== TASK OBJECTIVE ==
Every line below that carries the word "then" needs to be copied.

[RECORD SET Boundary: Start]

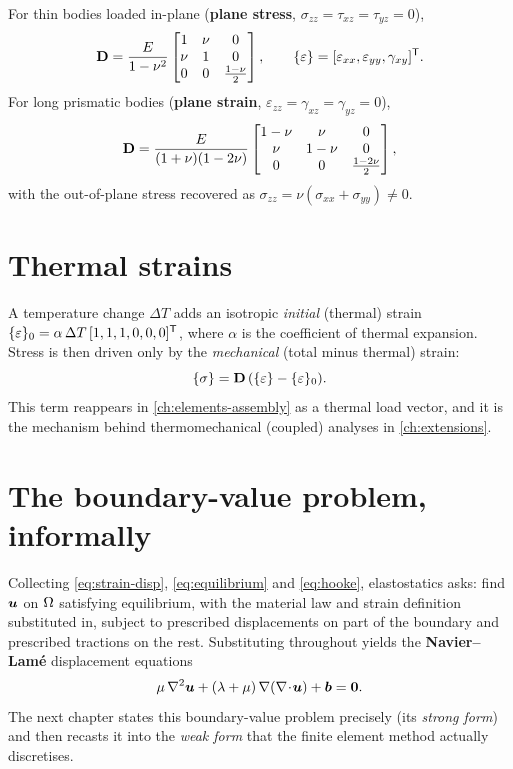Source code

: For thin bodies loaded in-plane (\textbf{plane stress},
$\sigma_{zz}=\tau_{xz}=\tau_{yz}=0$),
\begin{equation}
  \Dmat = \frac{E}{1-\nu^2}
  \begin{bmatrix} 1 & \nu & 0\\ \nu & 1 & 0\\ 0 & 0 & \tfrac{1-\nu}{2}\end{bmatrix},
  \qquad \evec=[\varepsilon_{xx},\varepsilon_{yy},\gamma_{xy}]\transpose .
\end{equation}
For long prismatic bodies (\textbf{plane strain},
$\varepsilon_{zz}=\gamma_{xz}=\gamma_{yz}=0$),
\begin{equation}
  \Dmat = \frac{E}{(1+\nu)(1-2\nu)}
  \begin{bmatrix} 1-\nu & \nu & 0\\ \nu & 1-\nu & 0\\ 0 & 0 & \tfrac{1-2\nu}{2}\end{bmatrix},
\end{equation}
with the out-of-plane stress recovered as
$\sigma_{zz}=\nu(\sigma_{xx}+\sigma_{yy})\neq 0$.

\section{Thermal strains}

A temperature change $\Delta T$ adds an isotropic \emph{initial}
(thermal) strain $\evec_0=\alpha\,\Delta T\,[1,1,1,0,0,0]\transpose$,
where $\alpha$ is the coefficient of thermal expansion. Stress is then
driven only by the \emph{mechanical} (total minus thermal) strain:
\begin{equation}
  \svec = \Dmat\,(\evec-\evec_0).
  \label{eq:thermal-strain}
\end{equation}
This term reappears in \cref{ch:elements-assembly} as a thermal load
vector, and it is the mechanism behind thermomechanical (coupled)
analyses in \cref{ch:extensions}.

\section{The boundary-value problem, informally}

Collecting \eqref{eq:strain-disp}, \eqref{eq:equilibrium} and
\eqref{eq:hooke}, elastostatics asks: find $\disp$ on $\domain$
satisfying equilibrium, with the material law and strain definition
substituted in, subject to prescribed displacements on part of the
boundary and prescribed tractions on the rest. Substituting throughout
yields the \textbf{Navier--Lam\'e} displacement equations
\begin{equation}
  \mu\,\grad^2\disp + (\lambda+\mu)\,\grad(\divergence\disp) + \bodyforce = \vec 0 .
  \label{eq:navier}
\end{equation}
The next chapter states this boundary-value problem precisely (its
\emph{strong form}) and then recasts it into the \emph{weak form} that
the finite element method actually discretises.
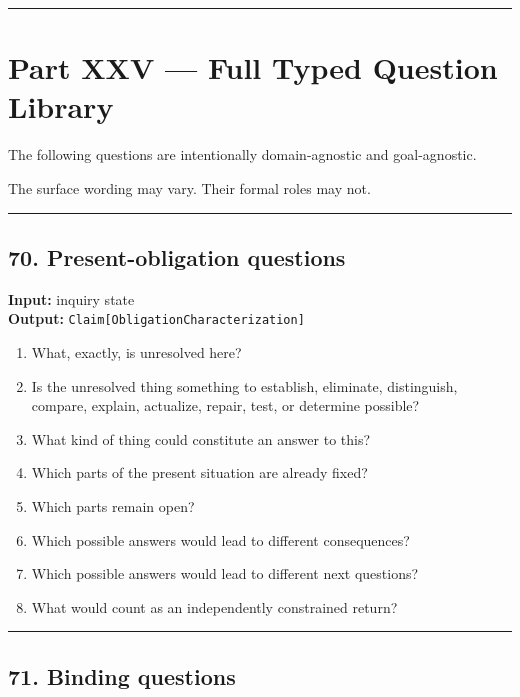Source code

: \documentclass[
]{article}
\providecommand{\tightlist}{%
  \setlength{\itemsep}{0pt}\setlength{\parskip}{0pt}}
\begin{document}
\begin{center}\rule{0.5\linewidth}{0.5pt}\end{center}

\section{Part XXV --- Full Typed Question
Library}\label{part-xxv-full-typed-question-library}

The following questions are intentionally domain-agnostic and
goal-agnostic.

The surface wording may vary. Their formal roles may not.

\begin{center}\rule{0.5\linewidth}{0.5pt}\end{center}

\subsection{70. Present-obligation
questions}\label{present-obligation-questions}

\textbf{Input:} inquiry state\\
\textbf{Output:} \texttt{Claim{[}ObligationCharacterization{]}}

\begin{enumerate}
\def\labelenumi{\arabic{enumi}.}
\tightlist
\item
  What, exactly, is unresolved here?
\item
  Is the unresolved thing something to establish, eliminate,
  distinguish, compare, explain, actualize, repair, test, or determine
  possible?
\item
  What kind of thing could constitute an answer to this?
\item
  Which parts of the present situation are already fixed?
\item
  Which parts remain open?
\item
  Which possible answers would lead to different consequences?
\item
  Which possible answers would lead to different next questions?
\item
  What would count as an independently constrained return?
\end{enumerate}

\begin{center}\rule{0.5\linewidth}{0.5pt}\end{center}

\subsection{71. Binding questions}\label{binding-questions}
\end{document}
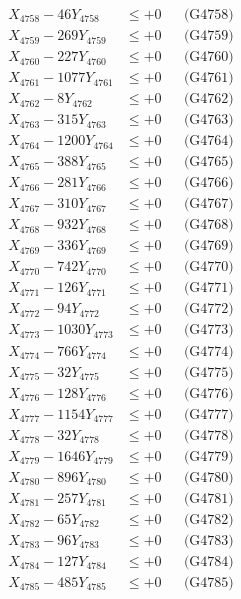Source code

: \documentclass[a4paper,10pt]{article}
\begin{document}
{\begin{align}
X_{4758} - 46Y_{4758} &\leq +0 && \text{(G4758)} \\
X_{4759} - 269Y_{4759} &\leq +0 && \text{(G4759)} \\
X_{4760} - 227Y_{4760} &\leq +0 && \text{(G4760)} \\
\allowbreak
X_{4761} - 1077Y_{4761} &\leq +0 && \text{(G4761)} \\
X_{4762} - 8Y_{4762} &\leq +0 && \text{(G4762)} \\
X_{4763} - 315Y_{4763} &\leq +0 && \text{(G4763)} \\
X_{4764} - 1200Y_{4764} &\leq +0 && \text{(G4764)} \\
X_{4765} - 388Y_{4765} &\leq +0 && \text{(G4765)} \\
X_{4766} - 281Y_{4766} &\leq +0 && \text{(G4766)} \\
X_{4767} - 310Y_{4767} &\leq +0 && \text{(G4767)} \\
X_{4768} - 932Y_{4768} &\leq +0 && \text{(G4768)} \\
X_{4769} - 336Y_{4769} &\leq +0 && \text{(G4769)} \\
X_{4770} - 742Y_{4770} &\leq +0 && \text{(G4770)} \\
\allowbreak
X_{4771} - 126Y_{4771} &\leq +0 && \text{(G4771)} \\
X_{4772} - 94Y_{4772} &\leq +0 && \text{(G4772)} \\
X_{4773} - 1030Y_{4773} &\leq +0 && \text{(G4773)} \\
X_{4774} - 766Y_{4774} &\leq +0 && \text{(G4774)} \\
X_{4775} - 32Y_{4775} &\leq +0 && \text{(G4775)} \\
X_{4776} - 128Y_{4776} &\leq +0 && \text{(G4776)} \\
X_{4777} - 1154Y_{4777} &\leq +0 && \text{(G4777)} \\
X_{4778} - 32Y_{4778} &\leq +0 && \text{(G4778)} \\
X_{4779} - 1646Y_{4779} &\leq +0 && \text{(G4779)} \\
X_{4780} - 896Y_{4780} &\leq +0 && \text{(G4780)} \\
\allowbreak
X_{4781} - 257Y_{4781} &\leq +0 && \text{(G4781)} \\
X_{4782} - 65Y_{4782} &\leq +0 && \text{(G4782)} \\
X_{4783} - 96Y_{4783} &\leq +0 && \text{(G4783)} \\
X_{4784} - 127Y_{4784} &\leq +0 && \text{(G4784)} \\
X_{4785} - 485Y_{4785} &\leq +0 && \text{(G4785)} \\

\end{align}}
\end{document}
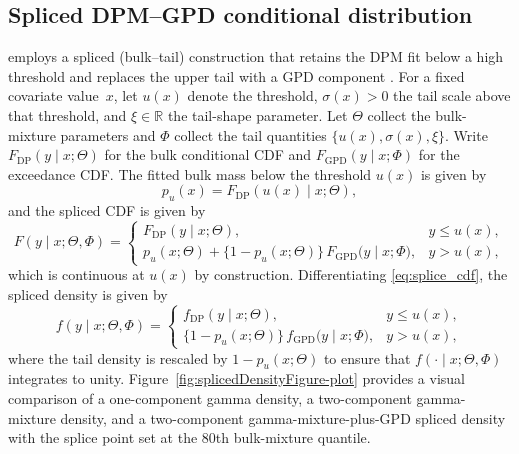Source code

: \documentclass[article]{jss}\usepackage[]{graphicx}\usepackage[]{xcolor}
\begin{document}
\subsection{Spliced DPM--GPD conditional distribution}
\label{subsec:splice}

 employs a spliced (bulk--tail) construction that
retains the DPM fit below a high threshold and replaces the upper tail
with a GPD component
\citep{Frigessi2002,Behrens2004,Coles2001}.  For a fixed covariate
value~$x$, let $u(x)$ denote the threshold, $\sigma(x)>0$ the tail
scale above that threshold, and $\xi\in\mathbb{R}$ the tail-shape
parameter.  Let $\Theta$ collect the bulk-mixture parameters and
$\Phi$ collect the tail quantities $\{u(x),\sigma(x),\xi\}$.  Write
$F_{\mathrm{DP}}(y\mid x;\Theta)$ for the bulk conditional CDF and
$F_{\mathrm{GPD}}(y\mid x;\Phi)$ for the exceedance CDF.  The fitted bulk mass below the threshold $u(x)$ is given by
\begin{equation*}
p_u(x)=F_{\mathrm{DP}}(u(x)\mid x;\Theta),
\end{equation*}
and the spliced CDF is given by
\begin{equation}
F(y\mid x;\Theta,\Phi)=
\begin{cases}
F_{\mathrm{DP}}(y\mid x;\Theta), & y \le u(x),\\[6pt]
p_u(x;\Theta)
+
\bigl\{1-p_u(x;\Theta)\bigr\}\,
F_{\mathrm{GPD}}\!\bigl(y\mid x;\Phi\bigr),
& y>u(x),
\end{cases}
\label{eq:splice_cdf}
\end{equation}
which is continuous at $u(x)$ by construction.  Differentiating
\eqref{eq:splice_cdf}, the spliced density is given by
\begin{equation}
f(y\mid x;\Theta,\Phi)=
\begin{cases}
f_{\mathrm{DP}}(y\mid x;\Theta), & y \le u(x),\\[8pt]
\bigl\{1-p_u(x;\Theta)\bigr\}\,
f_{\mathrm{GPD}}\!\bigl(y\mid x;\Phi\bigr),
& y>u(x),
\end{cases}
\label{eq:splice_pdf}
\end{equation}
where the tail density is rescaled by $1-p_u(x;\Theta)$ to ensure that
$f(\cdot\mid x;\Theta,\Phi)$ integrates to unity.
Figure~\ref{fig:splicedDensityFigure-plot} provides a visual
comparison of a one-component gamma density, a two-component
gamma-mixture density, and a two-component gamma-mixture-plus-GPD
spliced density with the splice point set at the 80th bulk-mixture
quantile.
\end{document}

[RECORD SET Boundary: End]

== EXERCISE OUTPUT ==
where $\alpha$ is the coefficient of thermal expansion. Stress is then
\emph{strong form}) and then recasts it into the \emph{weak form} that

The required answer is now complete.